**** Given data ****

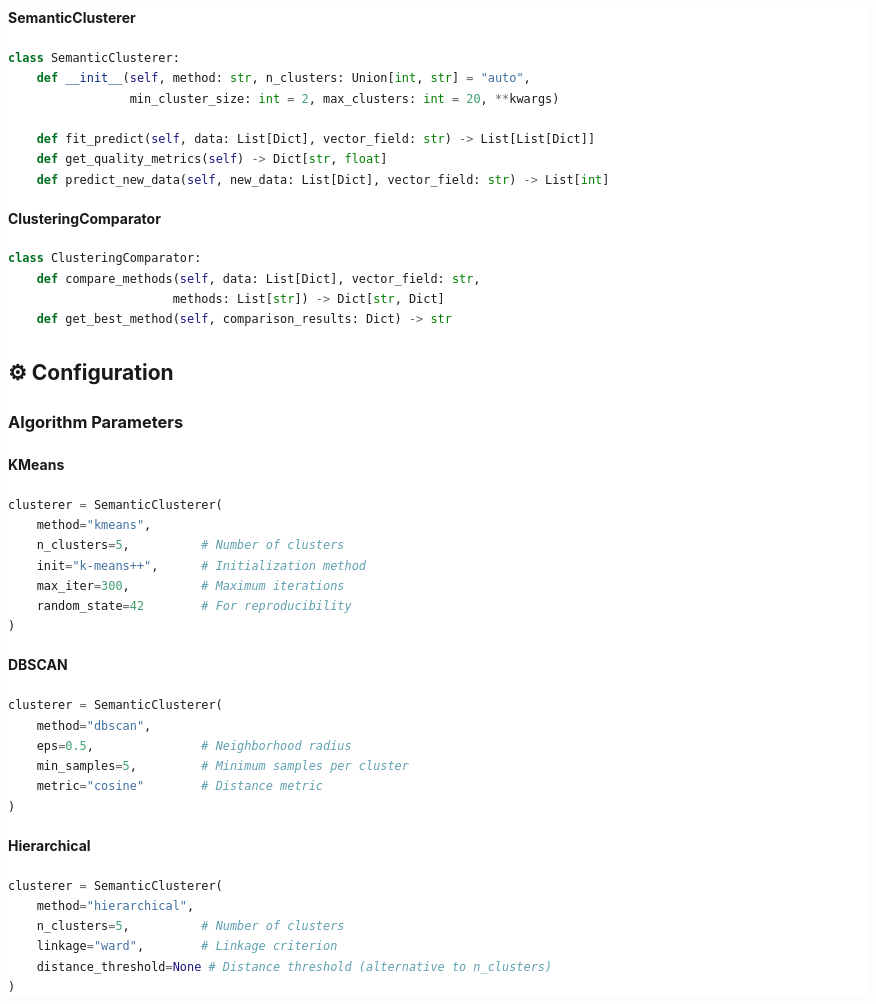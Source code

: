 #### SemanticClusterer
```python
class SemanticClusterer:
    def __init__(self, method: str, n_clusters: Union[int, str] = "auto", 
                 min_cluster_size: int = 2, max_clusters: int = 20, **kwargs)
    
    def fit_predict(self, data: List[Dict], vector_field: str) -> List[List[Dict]]
    def get_quality_metrics(self) -> Dict[str, float]
    def predict_new_data(self, new_data: List[Dict], vector_field: str) -> List[int]
```

#### ClusteringComparator
```python
class ClusteringComparator:
    def compare_methods(self, data: List[Dict], vector_field: str, 
                       methods: List[str]) -> Dict[str, Dict]
    def get_best_method(self, comparison_results: Dict) -> str
```

## ⚙️ Configuration

### Algorithm Parameters

#### KMeans
```python
clusterer = SemanticClusterer(
    method="kmeans",
    n_clusters=5,          # Number of clusters
    init="k-means++",      # Initialization method
    max_iter=300,          # Maximum iterations
    random_state=42        # For reproducibility
)
```

#### DBSCAN
```python
clusterer = SemanticClusterer(
    method="dbscan",
    eps=0.5,               # Neighborhood radius
    min_samples=5,         # Minimum samples per cluster
    metric="cosine"        # Distance metric
)
```

#### Hierarchical
```python
clusterer = SemanticClusterer(
    method="hierarchical",
    n_clusters=5,          # Number of clusters
    linkage="ward",        # Linkage criterion
    distance_threshold=None # Distance threshold (alternative to n_clusters)
)
```
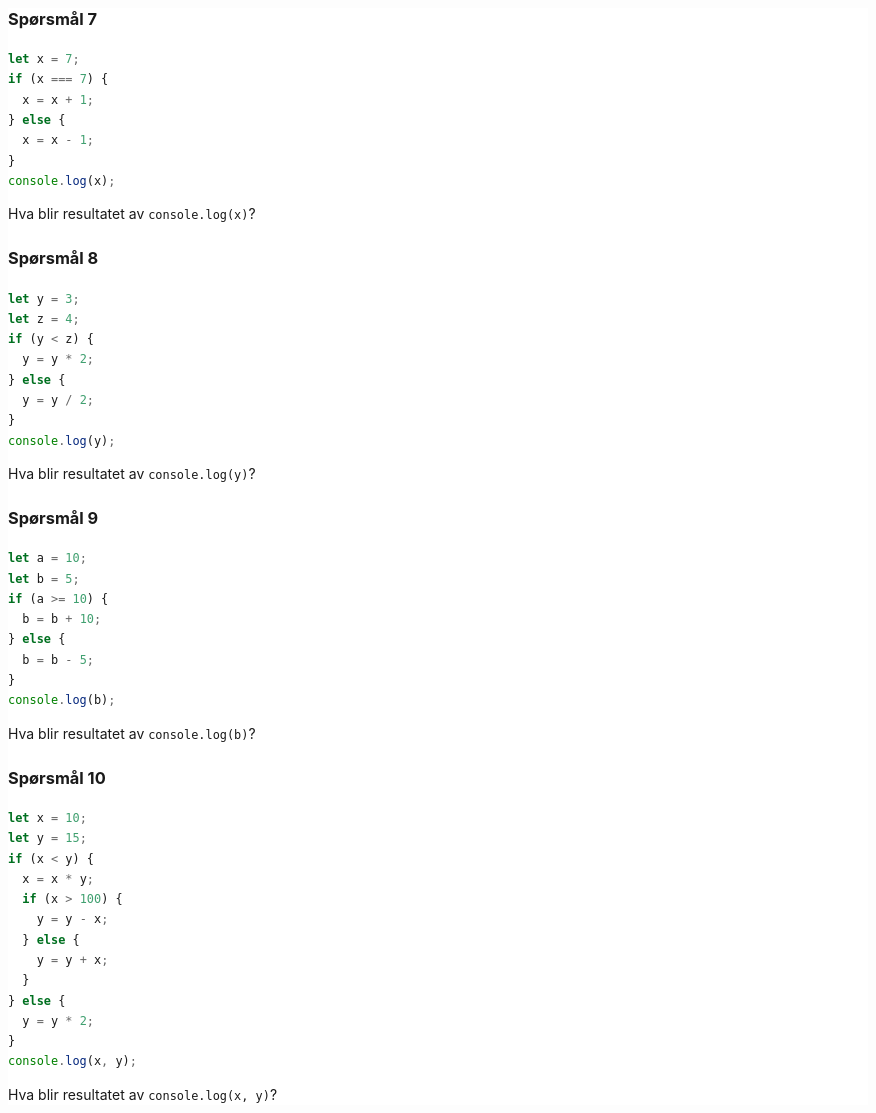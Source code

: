 ### Spørsmål 7
```javascript
let x = 7;
if (x === 7) {
  x = x + 1;
} else {
  x = x - 1;
}
console.log(x);
```
Hva blir resultatet av `console.log(x)`?

### Spørsmål 8
```javascript
let y = 3;
let z = 4;
if (y < z) {
  y = y * 2;
} else {
  y = y / 2;
}
console.log(y);
```
Hva blir resultatet av `console.log(y)`?

### Spørsmål 9
```javascript
let a = 10;
let b = 5;
if (a >= 10) {
  b = b + 10;
} else {
  b = b - 5;
}
console.log(b);
```
Hva blir resultatet av `console.log(b)`?

### Spørsmål 10
```javascript
let x = 10;
let y = 15;
if (x < y) {
  x = x * y;
  if (x > 100) {
    y = y - x;
  } else {
    y = y + x;
  }
} else {
  y = y * 2;
}
console.log(x, y);
```
Hva blir resultatet av `console.log(x, y)`?
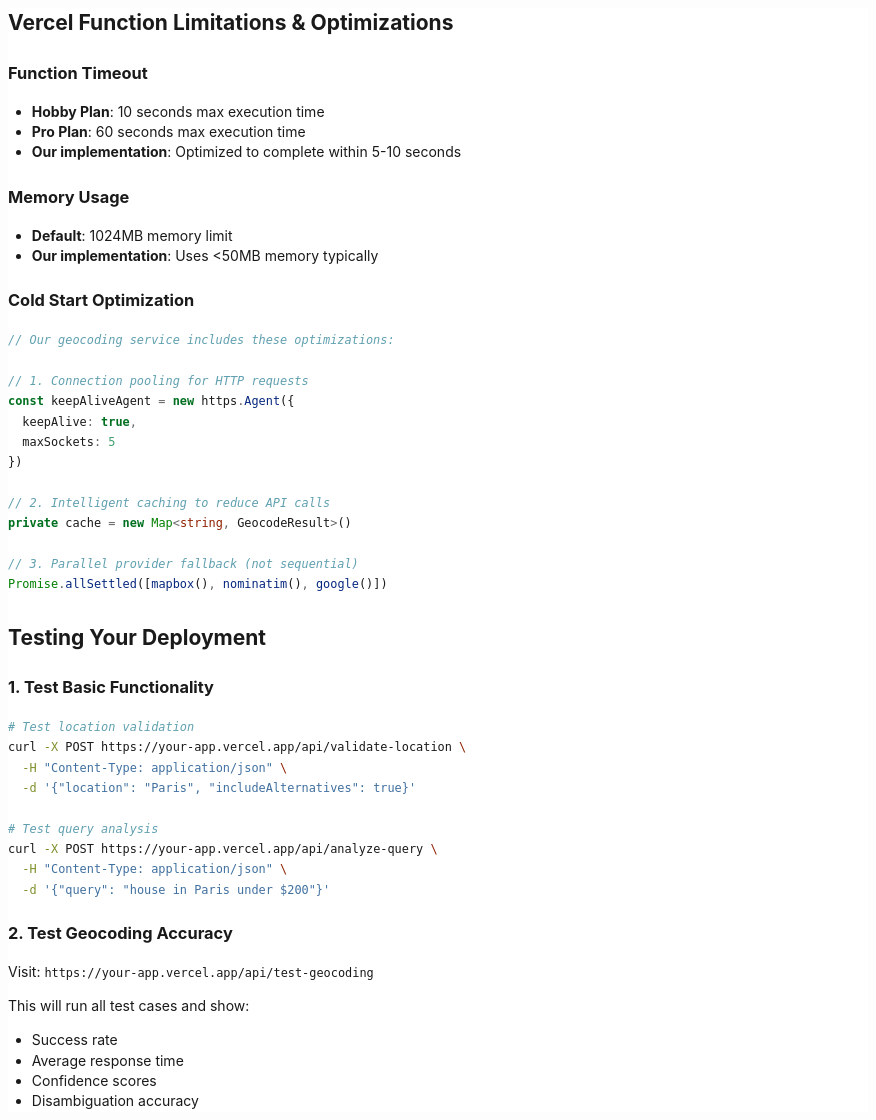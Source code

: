 ## Vercel Function Limitations & Optimizations

### **Function Timeout**
- **Hobby Plan**: 10 seconds max execution time
- **Pro Plan**: 60 seconds max execution time
- **Our implementation**: Optimized to complete within 5-10 seconds

### **Memory Usage**
- **Default**: 1024MB memory limit
- **Our implementation**: Uses <50MB memory typically

### **Cold Start Optimization**
```typescript
// Our geocoding service includes these optimizations:

// 1. Connection pooling for HTTP requests
const keepAliveAgent = new https.Agent({
  keepAlive: true,
  maxSockets: 5
})

// 2. Intelligent caching to reduce API calls
private cache = new Map<string, GeocodeResult>()

// 3. Parallel provider fallback (not sequential)
Promise.allSettled([mapbox(), nominatim(), google()])
```

## Testing Your Deployment

### 1. **Test Basic Functionality**
```bash
# Test location validation
curl -X POST https://your-app.vercel.app/api/validate-location \
  -H "Content-Type: application/json" \
  -d '{"location": "Paris", "includeAlternatives": true}'

# Test query analysis
curl -X POST https://your-app.vercel.app/api/analyze-query \
  -H "Content-Type: application/json" \
  -d '{"query": "house in Paris under $200"}'
```

### 2. **Test Geocoding Accuracy**
Visit: `https://your-app.vercel.app/api/test-geocoding`

This will run all test cases and show:
- Success rate
- Average response time
- Confidence scores
- Disambiguation accuracy
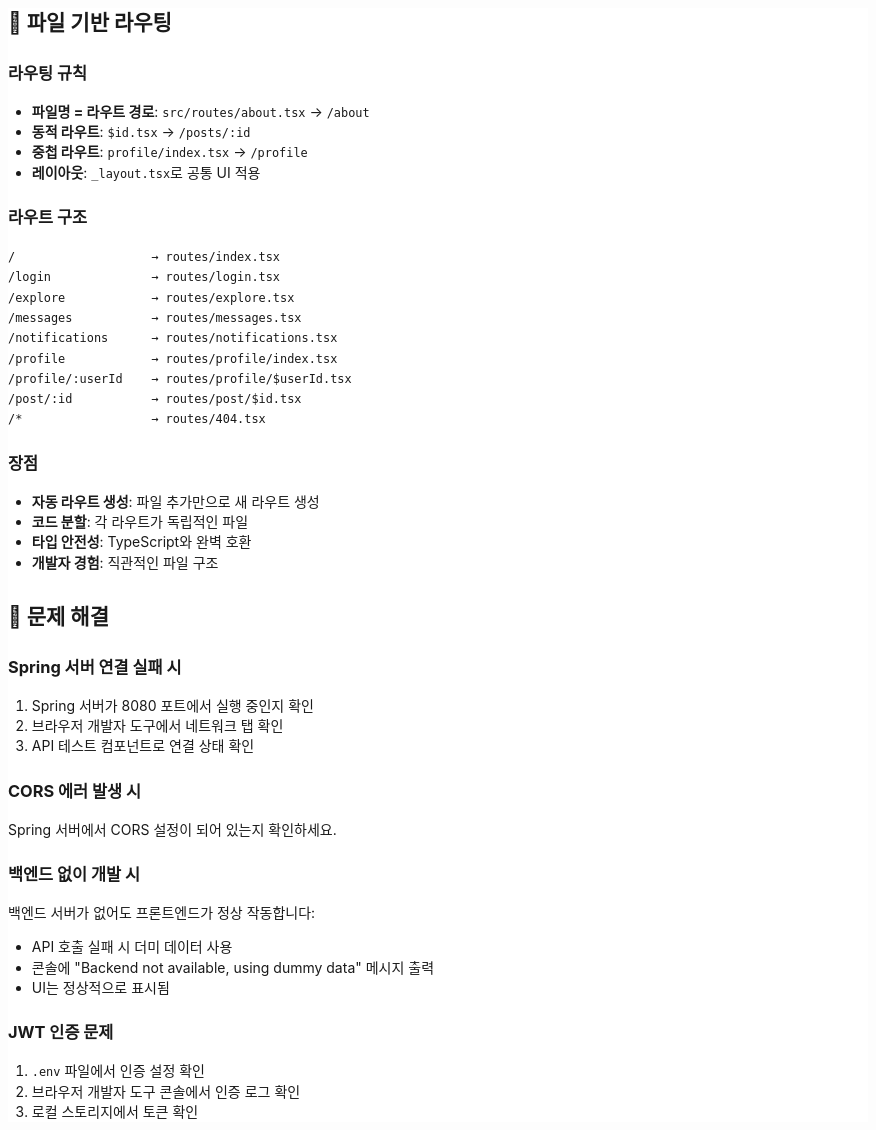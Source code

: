 ## 🚀 파일 기반 라우팅

### 라우팅 규칙
- **파일명 = 라우트 경로**: `src/routes/about.tsx` → `/about`
- **동적 라우트**: `$id.tsx` → `/posts/:id`
- **중첩 라우트**: `profile/index.tsx` → `/profile`
- **레이아웃**: `_layout.tsx`로 공통 UI 적용

### 라우트 구조
```
/                   → routes/index.tsx
/login              → routes/login.tsx
/explore            → routes/explore.tsx
/messages           → routes/messages.tsx
/notifications      → routes/notifications.tsx
/profile            → routes/profile/index.tsx
/profile/:userId    → routes/profile/$userId.tsx
/post/:id           → routes/post/$id.tsx
/*                  → routes/404.tsx
```

### 장점
- **자동 라우트 생성**: 파일 추가만으로 새 라우트 생성
- **코드 분할**: 각 라우트가 독립적인 파일
- **타입 안전성**: TypeScript와 완벽 호환
- **개발자 경험**: 직관적인 파일 구조

## 🚨 문제 해결

### Spring 서버 연결 실패 시
1. Spring 서버가 8080 포트에서 실행 중인지 확인
2. 브라우저 개발자 도구에서 네트워크 탭 확인
3. API 테스트 컴포넌트로 연결 상태 확인

### CORS 에러 발생 시
Spring 서버에서 CORS 설정이 되어 있는지 확인하세요.

### 백엔드 없이 개발 시
백엔드 서버가 없어도 프론트엔드가 정상 작동합니다:
- API 호출 실패 시 더미 데이터 사용
- 콘솔에 "Backend not available, using dummy data" 메시지 출력
- UI는 정상적으로 표시됨

### JWT 인증 문제
1. `.env` 파일에서 인증 설정 확인
2. 브라우저 개발자 도구 콘솔에서 인증 로그 확인
3. 로컬 스토리지에서 토큰 확인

****

Your task: Restate the material above exactly. Exclude all pictures.

Task solution:
Source code

: #### SemanticClusterer
```python
class SemanticClusterer:
    def __init__(self, method: str, n_clusters: Union[int, str] = "auto", 
                 min_cluster_size: int = 2, max_clusters: int = 20, **kwargs)
    
    def fit_predict(self, data: List[Dict], vector_field: str) -> List[List[Dict]]
    def get_quality_metrics(self) -> Dict[str, float]
    def predict_new_data(self, new_data: List[Dict], vector_field: str) -> List[int]
```

#### ClusteringComparator
```python
class ClusteringComparator:
    def compare_methods(self, data: List[Dict], vector_field: str, 
                       methods: List[str]) -> Dict[str, Dict]
    def get_best_method(self, comparison_results: Dict) -> str
```

## ⚙️ Configuration

### Algorithm Parameters

#### KMeans
```python
clusterer = SemanticClusterer(
    method="kmeans",
    n_clusters=5,          # Number of clusters
    init="k-means++",      # Initialization method
    max_iter=300,          # Maximum iterations
    random_state=42        # For reproducibility
)
```

#### DBSCAN
```python
clusterer = SemanticClusterer(
    method="dbscan",
    eps=0.5,               # Neighborhood radius
    min_samples=5,         # Minimum samples per cluster
    metric="cosine"        # Distance metric
)
```

#### Hierarchical
```python
clusterer = SemanticClusterer(
    method="hierarchical",
    n_clusters=5,          # Number of clusters
    linkage="ward",        # Linkage criterion
    distance_threshold=None # Distance threshold (alternative to n_clusters)
)
```
Source code

: ### Spørsmål 7
```javascript
let x = 7;
if (x === 7) {
  x = x + 1;
} else {
  x = x - 1;
}
console.log(x);
```
Hva blir resultatet av `console.log(x)`?

### Spørsmål 8
```javascript
let y = 3;
let z = 4;
if (y < z) {
  y = y * 2;
} else {
  y = y / 2;
}
console.log(y);
```
Hva blir resultatet av `console.log(y)`?

### Spørsmål 9
```javascript
let a = 10;
let b = 5;
if (a >= 10) {
  b = b + 10;
} else {
  b = b - 5;
}
console.log(b);
```
Hva blir resultatet av `console.log(b)`?

### Spørsmål 10
```javascript
let x = 10;
let y = 15;
if (x < y) {
  x = x * y;
  if (x > 100) {
    y = y - x;
  } else {
    y = y + x;
  }
} else {
  y = y * 2;
}
console.log(x, y);
```
Hva blir resultatet av `console.log(x, y)`?
Source code

: ## Vercel Function Limitations & Optimizations

### **Function Timeout**
- **Hobby Plan**: 10 seconds max execution time
- **Pro Plan**: 60 seconds max execution time
- **Our implementation**: Optimized to complete within 5-10 seconds

### **Memory Usage**
- **Default**: 1024MB memory limit
- **Our implementation**: Uses <50MB memory typically

### **Cold Start Optimization**
```typescript
// Our geocoding service includes these optimizations:

// 1. Connection pooling for HTTP requests
const keepAliveAgent = new https.Agent({
  keepAlive: true,
  maxSockets: 5
})

// 2. Intelligent caching to reduce API calls
private cache = new Map<string, GeocodeResult>()

// 3. Parallel provider fallback (not sequential)
Promise.allSettled([mapbox(), nominatim(), google()])
```

## Testing Your Deployment

### 1. **Test Basic Functionality**
```bash
# Test location validation
curl -X POST https://your-app.vercel.app/api/validate-location \
  -H "Content-Type: application/json" \
  -d '{"location": "Paris", "includeAlternatives": true}'

# Test query analysis
curl -X POST https://your-app.vercel.app/api/analyze-query \
  -H "Content-Type: application/json" \
  -d '{"query": "house in Paris under $200"}'
```

### 2. **Test Geocoding Accuracy**
Visit: `https://your-app.vercel.app/api/test-geocoding`

This will run all test cases and show:
- Success rate
- Average response time
- Confidence scores
- Disambiguation accuracy
Source code

: ## 🚀 파일 기반 라우팅

### 라우팅 규칙
- **파일명 = 라우트 경로**: `src/routes/about.tsx` → `/about`
- **동적 라우트**: `$id.tsx` → `/posts/:id`
- **중첩 라우트**: `profile/index.tsx` → `/profile`
- **레이아웃**: `_layout.tsx`로 공통 UI 적용

### 라우트 구조
```
/                   → routes/index.tsx
/login              → routes/login.tsx
/explore            → routes/explore.tsx
/messages           → routes/messages.tsx
/notifications      → routes/notifications.tsx
/profile            → routes/profile/index.tsx
/profile/:userId    → routes/profile/$userId.tsx
/post/:id           → routes/post/$id.tsx
/*                  → routes/404.tsx
```

### 장점
- **자동 라우트 생성**: 파일 추가만으로 새 라우트 생성
- **코드 분할**: 각 라우트가 독립적인 파일
- **타입 안전성**: TypeScript와 완벽 호환
- **개발자 경험**: 직관적인 파일 구조

## 🚨 문제 해결

### Spring 서버 연결 실패 시
1. Spring 서버가 8080 포트에서 실행 중인지 확인
2. 브라우저 개발자 도구에서 네트워크 탭 확인
3. API 테스트 컴포넌트로 연결 상태 확인

### CORS 에러 발생 시
Spring 서버에서 CORS 설정이 되어 있는지 확인하세요.

### 백엔드 없이 개발 시
백엔드 서버가 없어도 프론트엔드가 정상 작동합니다:
- API 호출 실패 시 더미 데이터 사용
- 콘솔에 "Backend not available, using dummy data" 메시지 출력
- UI는 정상적으로 표시됨

### JWT 인증 문제
1. `.env` 파일에서 인증 설정 확인
2. 브라우저 개발자 도구 콘솔에서 인증 로그 확인
3. 로컬 스토리지에서 토큰 확인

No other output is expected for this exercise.